When pressed, Dickens finds solace, and a whiff of the familiar, in the biblical story of David and Goliath. “I always felt like David,” he says. “What I’ve learned and how I’ve grown far outweighs the monetary gain. I’m stronger and better for having gone through all this.” Hyland, who has his own elaborate dreams about the architectural wonders that could be constructed on the property, says that Dickens and Noval, while improbable victors, did what no one else could. “I deal with Chip and Victorino and the investor,” says Hyland. “Everybody wants to get involved in this and claim they have an ownership right or some obligation due to them, and it’s all bogus.” Hyland predicts a tsunami of lawsuits in continued fallout over The Vineyard. “The day of judgment is approaching,” says Hyland.

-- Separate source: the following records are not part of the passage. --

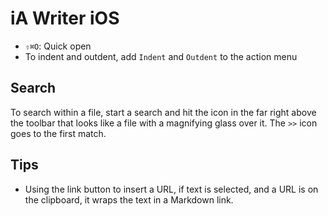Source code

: # iA Writer iOS

- `⇧⌘O`: Quick open
- To indent and outdent, add `Indent` and `Outdent` to the action menu

## Search

To search within a file, start a search and hit the icon in the far right above the toolbar that looks like a file with a magnifying glass over it. The `>>` icon goes to the first match.

## Tips

- Using the link button to insert a URL, if text is selected, and a URL is on the clipboard, it wraps the text in a Markdown link.
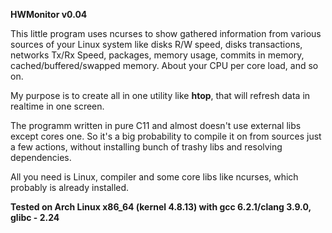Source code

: **HWMonitor v0.04**

This little program uses ncurses to show gathered information from various sources of your Linux system like disks R/W speed, disks transactions, networks Tx/Rx Speed, packages,  memory usage, commits in memory, cached/buffered/swapped memory. About your CPU per core load, and so on.

My purpose is to create all in one utility like **htop**, that will refresh data in realtime in one screen.
 
The programm written in pure C11 and almost doesn't use external libs except cores one. So it's a big probability to compile it on from sources just a few actions, without installing bunch of trashy libs and resolving dependencies.


All you need is Linux, compiler and some core libs like ncurses, which probably is already installed. 


**Tested on Arch Linux x86_64 (kernel 4.8.13) with gcc 6.2.1/clang 3.9.0, glibc - 2.24**
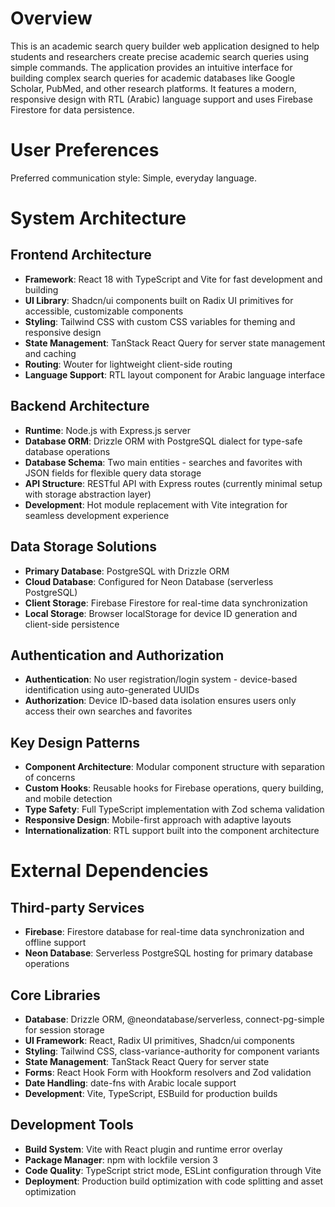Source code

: # Overview

This is an academic search query builder web application designed to help students and researchers create precise academic search queries using simple commands. The application provides an intuitive interface for building complex search queries for academic databases like Google Scholar, PubMed, and other research platforms. It features a modern, responsive design with RTL (Arabic) language support and uses Firebase Firestore for data persistence.

# User Preferences

Preferred communication style: Simple, everyday language.

# System Architecture

## Frontend Architecture
- **Framework**: React 18 with TypeScript and Vite for fast development and building
- **UI Library**: Shadcn/ui components built on Radix UI primitives for accessible, customizable components
- **Styling**: Tailwind CSS with custom CSS variables for theming and responsive design
- **State Management**: TanStack React Query for server state management and caching
- **Routing**: Wouter for lightweight client-side routing
- **Language Support**: RTL layout component for Arabic language interface

## Backend Architecture
- **Runtime**: Node.js with Express.js server
- **Database ORM**: Drizzle ORM with PostgreSQL dialect for type-safe database operations
- **Database Schema**: Two main entities - searches and favorites with JSON fields for flexible query data storage
- **API Structure**: RESTful API with Express routes (currently minimal setup with storage abstraction layer)
- **Development**: Hot module replacement with Vite integration for seamless development experience

## Data Storage Solutions
- **Primary Database**: PostgreSQL with Drizzle ORM
- **Cloud Database**: Configured for Neon Database (serverless PostgreSQL)
- **Client Storage**: Firebase Firestore for real-time data synchronization
- **Local Storage**: Browser localStorage for device ID generation and client-side persistence

## Authentication and Authorization
- **Authentication**: No user registration/login system - device-based identification using auto-generated UUIDs
- **Authorization**: Device ID-based data isolation ensures users only access their own searches and favorites

## Key Design Patterns
- **Component Architecture**: Modular component structure with separation of concerns
- **Custom Hooks**: Reusable hooks for Firebase operations, query building, and mobile detection
- **Type Safety**: Full TypeScript implementation with Zod schema validation
- **Responsive Design**: Mobile-first approach with adaptive layouts
- **Internationalization**: RTL support built into the component architecture

# External Dependencies

## Third-party Services
- **Firebase**: Firestore database for real-time data synchronization and offline support
- **Neon Database**: Serverless PostgreSQL hosting for primary database operations

## Core Libraries
- **Database**: Drizzle ORM, @neondatabase/serverless, connect-pg-simple for session storage
- **UI Framework**: React, Radix UI primitives, Shadcn/ui components
- **Styling**: Tailwind CSS, class-variance-authority for component variants
- **State Management**: TanStack React Query for server state
- **Forms**: React Hook Form with Hookform resolvers and Zod validation
- **Date Handling**: date-fns with Arabic locale support
- **Development**: Vite, TypeScript, ESBuild for production builds

## Development Tools
- **Build System**: Vite with React plugin and runtime error overlay
- **Package Manager**: npm with lockfile version 3
- **Code Quality**: TypeScript strict mode, ESLint configuration through Vite
- **Deployment**: Production build optimization with code splitting and asset optimization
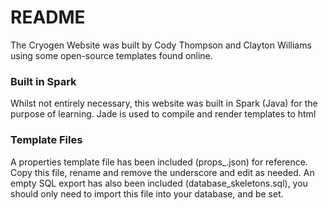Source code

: # README #

The Cryogen Website was built by Cody Thompson and Clayton Williams using some open-source templates found online.

### Built in Spark ###

Whilst not entirely necessary, this website was built in Spark (Java) for the purpose of learning.
Jade is used to compile and render templates to html

### Template Files ###

A properties template file has been included (props_.json) for reference. Copy this file, rename and remove the underscore and edit as needed.
An empty SQL export has also been included (database_skeletons.sql), you should only need to import this file into your database, and be set.

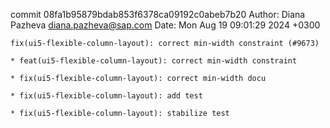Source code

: commit 08fa1b95879bdab853f6378ca09192c0abeb7b20
Author: Diana Pazheva <diana.pazheva@sap.com>
Date:   Mon Aug 19 09:01:29 2024 +0300

    fix(ui5-flexible-column-layout): correct min-width constraint (#9673)
    
    * feat(ui5-flexible-column-layout): correct min-width constraint
    
    * fix(ui5-flexible-column-layout): correct min-width docu
    
    * fix(ui5-flexible-column-layout): add test
    
    * fix(ui5-flexible-column-layout): stabilize test
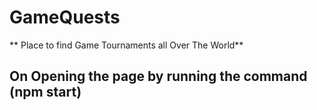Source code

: # GameQuests
** Place to find Game Tournaments all Over The World**
## On Opening the page by running the command (npm start)
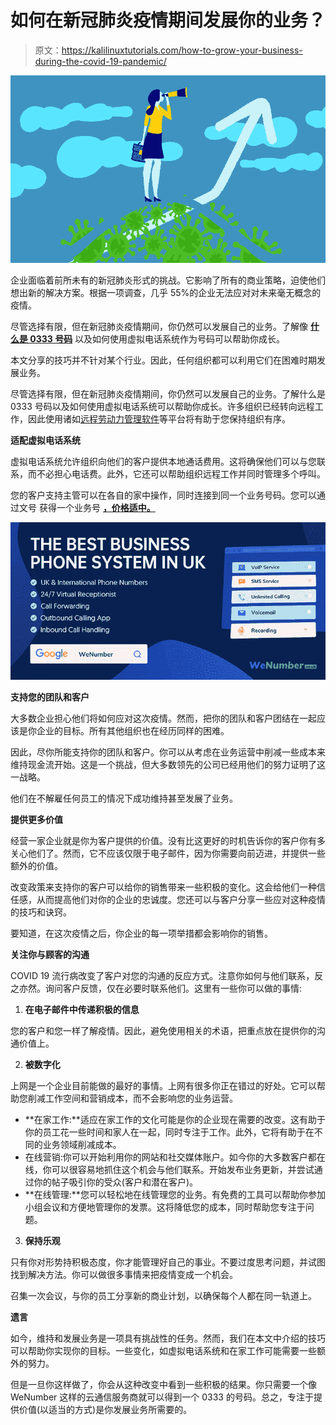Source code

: # 如何在新冠肺炎疫情期间发展你的业务？

> 原文：<https://kalilinuxtutorials.com/how-to-grow-your-business-during-the-covid-19-pandemic/>

[![How to Grow Your Business During the COVID-19 Pandemic?](img//6d3db9510dac5bc261b9b4ae91e3cb9b.png "How to Grow Your Business During the COVID-19 Pandemic?")](https://1.bp.blogspot.com/-aIrWX7LfXd0/X1yicBEAbdI/AAAAAAAAKb8/pGymkx59Zs8tepomWNy3w7OXTpbrvWCWACLcBGAsYHQ/s16000/grow%2Bbusiness.png)

企业面临着前所未有的新冠肺炎形式的挑战。它影响了所有的商业策略，迫使他们想出新的解决方案。根据一项调查，几乎 55%的企业无法应对对未来毫无概念的疫情。

尽管选择有限，但在新冠肺炎疫情期间，你仍然可以发展自己的业务。了解像 [**什么是 0333 号码**](https://wenumber.co.uk/numbers/0333-numbers/) 以及如何使用虚拟电话系统作为号码可以帮助你成长。

本文分享的技巧并不针对某个行业。因此，任何组织都可以利用它们在困难时期发展业务。

尽管选择有限，但在新冠肺炎疫情期间，你仍然可以发展自己的业务。了解什么是 0333 号码以及如何使用虚拟电话系统可以帮助你成长。许多组织已经转向远程工作，因此使用诸如[远程劳动力管理软件](https://www.equusoft.com/mobility-solutions/pinpoint/)等平台将有助于您保持组织有序。

**适配虚拟电话系统**

虚拟电话系统允许组织向他们的客户提供本地通话费用。这将确保他们可以与您联系，而不必担心电话费。此外，它还可以帮助组织远程工作并同时管理多个呼叫。

您的客户支持主管可以在各自的家中操作，同时连接到同一个业务号码。您可以通过文号 获得一个业务号 [**，价格适中。**](https://wenumber.co.uk/)

![](img//abd67dadc587358315aabc6267c6e2c9.png)

**支持您的团队和客户**

大多数企业担心他们将如何应对这次疫情。然而，把你的团队和客户团结在一起应该是你企业的目标。所有其他组织也在经历同样的困难。

因此，尽你所能支持你的团队和客户。你可以从考虑在业务运营中削减一些成本来维持现金流开始。这是一个挑战，但大多数领先的公司已经用他们的努力证明了这一战略。

他们在不解雇任何员工的情况下成功维持甚至发展了业务。

**提供更多价值**

经营一家企业就是你为客户提供的价值。没有比这更好的时机告诉你的客户你有多关心他们了。然而，它不应该仅限于电子邮件，因为你需要向前迈进，并提供一些额外的价值。

改变政策来支持你的客户可以给你的销售带来一些积极的变化。这会给他们一种信任感，从而提高他们对你的企业的忠诚度。您还可以与客户分享一些应对这种疫情的技巧和诀窍。

要知道，在这次疫情之后，你企业的每一项举措都会影响你的销售。

**关注你与顾客的沟通**

COVID 19 流行病改变了客户对您的沟通的反应方式。注意你如何与他们联系，反之亦然。询问客户反馈，仅在必要时联系他们。这里有一些你可以做的事情:

1.  **在电子邮件中传递积极的信息**

您的客户和您一样了解疫情。因此，避免使用相关的术语，把重点放在提供你的沟通价值上。

2.  **被数字化**

上网是一个企业目前能做的最好的事情。上网有很多你正在错过的好处。它可以帮助您削减工作空间和营销成本，而不会影响您的业务运营。

*   **在家工作:**适应在家工作的文化可能是你的企业现在需要的改变。这有助于你的员工花一些时间和家人在一起，同时专注于工作。此外，它将有助于在不同的业务领域削减成本。
*   在线营销:你可以开始利用你的网站和社交媒体账户。如今你的大多数客户都在线，你可以很容易地抓住这个机会与他们联系。开始发布业务更新，并尝试通过你的帖子吸引你的受众(客户和潜在客户)。
*   **在线管理:**您可以轻松地在线管理您的业务。有免费的工具可以帮助你参加小组会议和方便地管理你的发票。这将降低您的成本，同时帮助您专注于问题。

3.  **保持乐观**

只有你对形势持积极态度，你才能管理好自己的事业。不要过度思考问题，并试图找到解决方法。你可以做很多事情来把疫情变成一个机会。

召集一次会议，与你的员工分享新的商业计划，以确保每个人都在同一轨道上。

**遗言**

如今，维持和发展业务是一项具有挑战性的任务。然而，我们在本文中介绍的技巧可以帮助你实现你的目标。一些变化，如虚拟电话系统和在家工作可能需要一些额外的努力。

但是一旦你这样做了，你会从这种改变中看到一些积极的结果。你只需要一个像 WeNumber 这样的云通信服务商就可以得到一个 0333 的号码。总之，专注于提供价值(以适当的方式)是你发展业务所需要的。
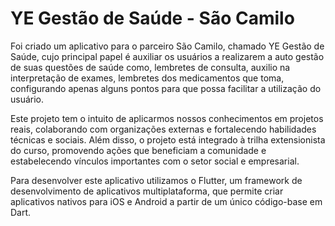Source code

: # YE Gestão de Saúde - São Camilo
Foi criado um aplicativo para o parceiro São Camilo, chamado YE Gestão de Saúde, cujo principal papel é auxiliar os usuários a realizarem a auto gestão de suas questões de saúde como, lembretes de consulta, auxilio na interpretação de exames, lembretes dos medicamentos que toma, configurando apenas alguns pontos para que possa facilitar a utilização do usuário.

Este projeto tem o intuito de aplicarmos nossos conhecimentos em projetos reais, colaborando com organizações externas e fortalecendo habilidades técnicas e sociais. Além disso, o projeto está integrado à trilha extensionista do curso, promovendo ações que beneficiam a comunidade e estabelecendo vínculos importantes com o setor social e empresarial.

Para desenvolver este aplicativo utilizamos o Flutter, um framework de desenvolvimento de aplicativos multiplataforma, que permite criar aplicativos nativos para iOS e Android a partir de um único código-base em Dart. 

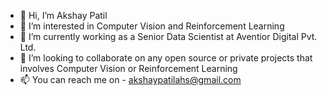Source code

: - 👋 Hi, I’m Akshay Patil
- 👀 I’m interested in Computer Vision and Reinforcement Learning
- 🌱 I’m currently working as a Senior Data Scientist at Aventior Digital Pvt. Ltd.
- 💞️ I’m looking to collaborate on any open source or private projects that involves Computer Vision or Reinforcement Learning
- 📫 You can reach me on - akshaypatilahs@gmail.com

<!---
Akshaypatil7/Akshaypatil7 is a ✨ special ✨ repository because its `README.md` (this file) appears on your GitHub profile.
You can click the Preview link to take a look at your changes.
--->
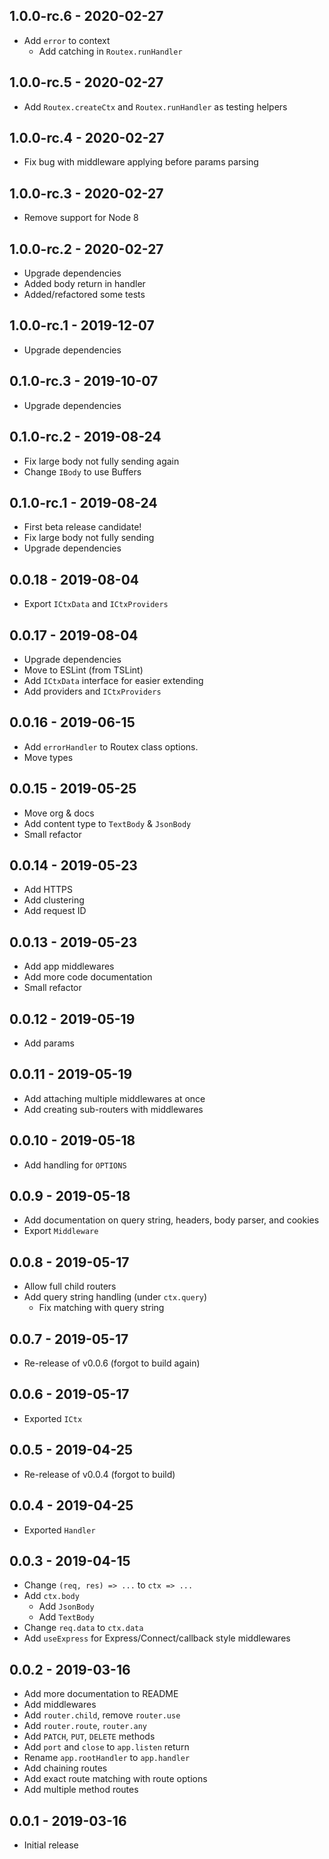 ## 1.0.0-rc.6 - 2020-02-27

- Add `error` to context
  - Add catching in `Routex.runHandler`

## 1.0.0-rc.5 - 2020-02-27

- Add `Routex.createCtx` and `Routex.runHandler` as testing helpers

## 1.0.0-rc.4 - 2020-02-27

- Fix bug with middleware applying before params parsing

## 1.0.0-rc.3 - 2020-02-27

- Remove support for Node 8

## 1.0.0-rc.2 - 2020-02-27

- Upgrade dependencies
- Added body return in handler
- Added/refactored some tests

## 1.0.0-rc.1 - 2019-12-07

- Upgrade dependencies

## 0.1.0-rc.3 - 2019-10-07

- Upgrade dependencies

## 0.1.0-rc.2 - 2019-08-24

- Fix large body not fully sending again
- Change `IBody` to use Buffers

## 0.1.0-rc.1 - 2019-08-24

- First beta release candidate!
- Fix large body not fully sending
- Upgrade dependencies

## 0.0.18 - 2019-08-04

- Export `ICtxData` and `ICtxProviders`

## 0.0.17 - 2019-08-04

- Upgrade dependencies
- Move to ESLint (from TSLint)
- Add `ICtxData` interface for easier extending
- Add providers and `ICtxProviders`

## 0.0.16 - 2019-06-15

- Add `errorHandler` to Routex class options.
- Move types

## 0.0.15 - 2019-05-25

- Move org & docs
- Add content type to `TextBody` & `JsonBody`
- Small refactor

## 0.0.14 - 2019-05-23

- Add HTTPS
- Add clustering
- Add request ID

## 0.0.13 - 2019-05-23

- Add app middlewares
- Add more code documentation
- Small refactor

## 0.0.12 - 2019-05-19

- Add params

## 0.0.11 - 2019-05-19

- Add attaching multiple middlewares at once
- Add creating sub-routers with middlewares

## 0.0.10 - 2019-05-18

- Add handling for `OPTIONS`

## 0.0.9 - 2019-05-18

- Add documentation on query string, headers, body parser, and cookies
- Export `Middleware`

## 0.0.8 - 2019-05-17

- Allow full child routers
- Add query string handling (under `ctx.query`)
  - Fix matching with query string

## 0.0.7 - 2019-05-17

- Re-release of v0.0.6 (forgot to build again)

## 0.0.6 - 2019-05-17

- Exported `ICtx`

## 0.0.5 - 2019-04-25

- Re-release of v0.0.4 (forgot to build)

## 0.0.4 - 2019-04-25

- Exported `Handler`

## 0.0.3 - 2019-04-15

- Change `(req, res) => ...` to `ctx => ...`
- Add `ctx.body`
  - Add `JsonBody`
  - Add `TextBody`
- Change `req.data` to `ctx.data`
- Add `useExpress` for Express/Connect/callback style middlewares

## 0.0.2 - 2019-03-16

- Add more documentation to README
- Add middlewares
- Add `router.child`, remove `router.use`
- Add `router.route`, `router.any`
- Add `PATCH`, `PUT`, `DELETE` methods
- Add `port` and `close` to `app.listen` return
- Rename `app.rootHandler` to `app.handler`
- Add chaining routes
- Add exact route matching with route options
- Add multiple method routes

## 0.0.1 - 2019-03-16

- Initial release
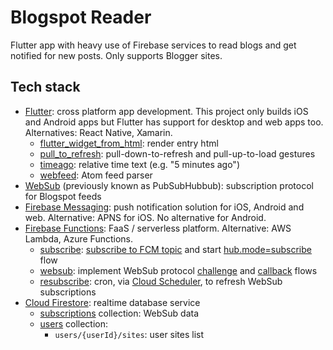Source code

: # Blogspot Reader

Flutter app with heavy use of Firebase services to read blogs and get notified for new posts. Only supports Blogger sites.

## Tech stack


- [Flutter](https://flutter.dev): cross platform app development. This project only builds iOS and Android apps but Flutter has support for desktop and web apps too. Alternatives: React Native, Xamarin.
  - [flutter_widget_from_html](https://pub.dev/packages/flutter_widget_from_html): render entry html
  - [pull_to_refresh](https://pub.dev/packages/pull_to_refresh): pull-down-to-refresh and pull-up-to-load gestures
  - [timeago](https://pub.dev/packages/timeago): relative time text (e.g. "5 minutes ago")
  - [webfeed](https://pub.dev/packages/webfeed): Atom feed parser
- [WebSub](https://www.w3.org/TR/websub/) (previously known as PubSubHubbub): subscription protocol for Blogspot feeds
- [Firebase Messaging](https://firebase.google.com/docs/cloud-messaging/): push notification solution for iOS, Android and web. Alternative: APNS for iOS. No alternative for Android.
- [Firebase Functions](https://firebase.google.com/docs/functions/): FaaS / serverless platform. Alternative: AWS Lambda, Azure Functions.
  - [subscribe](/firebase/functions/src/http/subscribe.ts): [subscribe to FCM topic](https://firebase.google.com/docs/cloud-messaging/manage-topics#suscribe_and_unsubscribe_using_the) and start [hub.mode=subscribe](https://www.w3.org/TR/websub/#subscriber-sends-subscription-request) flow
  - [websub](/firebase/functions/src/http/subscribe.ts): implement WebSub protocol [challenge](https://www.w3.org/TR/websub/#hub-verifies-intent) and [callback](https://www.w3.org/TR/websub/#content-distribution) flows
  - [resubscribe](/firebase/functions/src/cron/resubscribe.ts): cron, via [Cloud Scheduler](https://cloud.google.com/scheduler/), to refresh WebSub subscriptions
- [Cloud Firestore](https://firebase.google.com/docs/firestore): realtime database service
  - [subscriptions](/firebase/firestore/test/subscriptions.test.js) collection: WebSub data
  - [users](/firebase/firestore/test/subscriptions.test.js) collection:
    - `users/{userId}/sites`: user sites list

Says Dickens: “All these people were painting me out to be the stupid one all these years. But I was the one who was able to hold on to the property.” It’s been 12 years since he first started dreaming about The Vineyard. Klein says his years of acquaintance with Dickens has left him mystified. “He’s a very complex character,” says Klein. “He’s both brilliant and unsophisticated. He’s enigmatic.” Dickens’ wife finally moved out from Georgia in July. They bought a house four doors down from Noval.

Back at The Vineyard, Dickens got back into the golf cart and continued on up to the sixth and highest plot, with unfettered views of the entire city. Who knows, he says — after all that work, maybe nothing ever will get built here.

Maybe it’s just a good way to do more deals.